Слыхал послание апостола Павла к Галатам: «Трудящемуся земледельцу первое должно вкусить от плодов». А на деле боярин — барин. — Подумал маленько и снова заговорил: — Ты вот в Дмитрии разуверился, мне о нем мало чего известно. Но в Дмитрия у крестьян и холопов вера, а нам, Артамон, народ на бояр, на наших первых супостатов, как зажечь, чьим именем?
— Эге, это иной сказ, едрен корень, — согласился Акинфиев, — а славословить Дмитрия без нужды ни к чему.
— Ладно, Артамон, — Иван Исаевич встал, — я в Путивль направляюсь. Ты же, коли прослышишь, что Болотников люд на бояр зовет, приходи.
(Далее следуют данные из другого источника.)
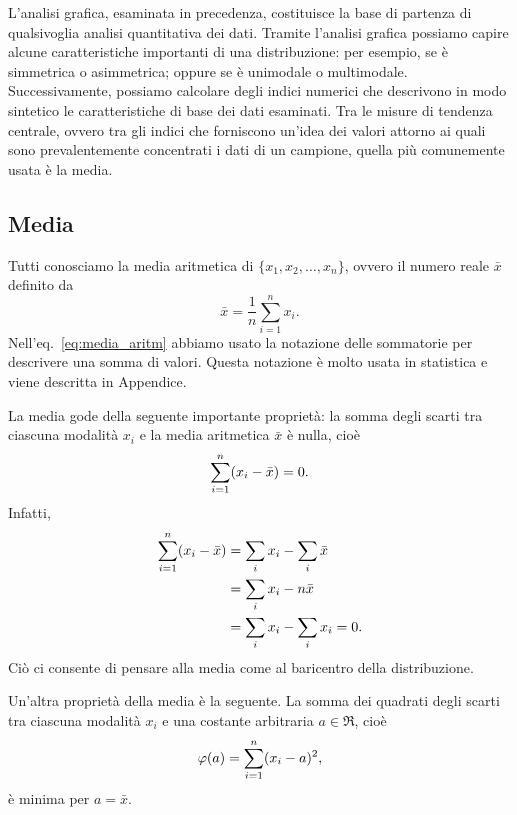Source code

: L'analisi   grafica,  esaminata in precedenza, costituisce la base di partenza di qualsivoglia analisi quantitativa dei dati.
Tramite l'analisi grafica possiamo capire alcune caratteristiche importanti di una distribuzione: per esempio, se è simmetrica o asimmetrica; oppure se è unimodale o multimodale.
Successivamente, possiamo calcolare degli indici numerici che descrivono in modo sintetico le  caratteristiche  di  base  dei  dati esaminati.
Tra le misure di tendenza centrale, ovvero tra gli indici che forniscono un'idea dei valori attorno ai quali sono prevalentemente concentrati i dati di un campione, quella più comunemente usata è la media. 


\subsection{Media}

Tutti conosciamo la media aritmetica di $\{x_1, x_2, \dots, x_n\}$, ovvero il numero reale $\bar{x}$ definito da
 \begin{equation}
 \bar{x}=\frac{1}{n}\sum_{i=1}^n x_i.
 \label{eq:media_aritm}
 \end{equation}
Nell'eq.~\eqref{eq:media_aritm} abbiamo usato la notazione delle sommatorie per descrivere una somma di valori.
Questa notazione è molto usata in statistica e viene descritta in Appendice.

La media gode della seguente importante proprietà: la somma degli scarti tra ciascuna modalità $x_i$ e la media aritmetica $\bar{x}$ è nulla, cioè
\begin{equation}
\sum_{i=1}^n (x_i - \bar{x}) = 0.\notag
\label{eq:diffmeansumzero}
\end{equation}
Infatti,
 \begin{align}
\sum_{i=1}^n (x_i - \bar{x}) &= \sum_i x_i - \sum_i \bar{x}\notag\\
&= \sum_i x_i - n \bar{x}\notag\\
&= \sum_i x_i - \sum_i x_i = 0.\notag
\end{align}
Ciò ci consente di pensare alla media come al baricentro della distribuzione.

Un'altra proprietà della media è la seguente.
La somma dei quadrati degli scarti tra ciascuna modalità $x_i$ e una costante arbitraria $a \in \Re$, cioè
\begin{equation}
\varphi(a) = \sum_{i=1}^n (x_i - a)^2,\notag
\end{equation}
è minima per $a = \bar{x}$.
Не забудешь?
— В час добрый, Иван Исаевич! А за мной дело не станет. Не один явлюсь, с товарищами верными.
К обеду, побывав в пригородном селе, воротился Шаховской к себе на подворье, уселся в тени на скамью.
Тесовую крышу воробьи усеяли, гвалт подняли, не поделили чего-то.
«Экий базар учинили, — подумал воевода, — скандальные птицы».
Челядинец Микишка подпер плечом бревенчатую стену, зевал, на князя искоса поглядывал.
— Микишка, тащи квасу! Того и знаешь, пастью ветер ловить. — Выпил Григорий Петрович глоток, выругался: — Теплый. Поленился в подполье слазить, в поварне из кадки зачерпнул…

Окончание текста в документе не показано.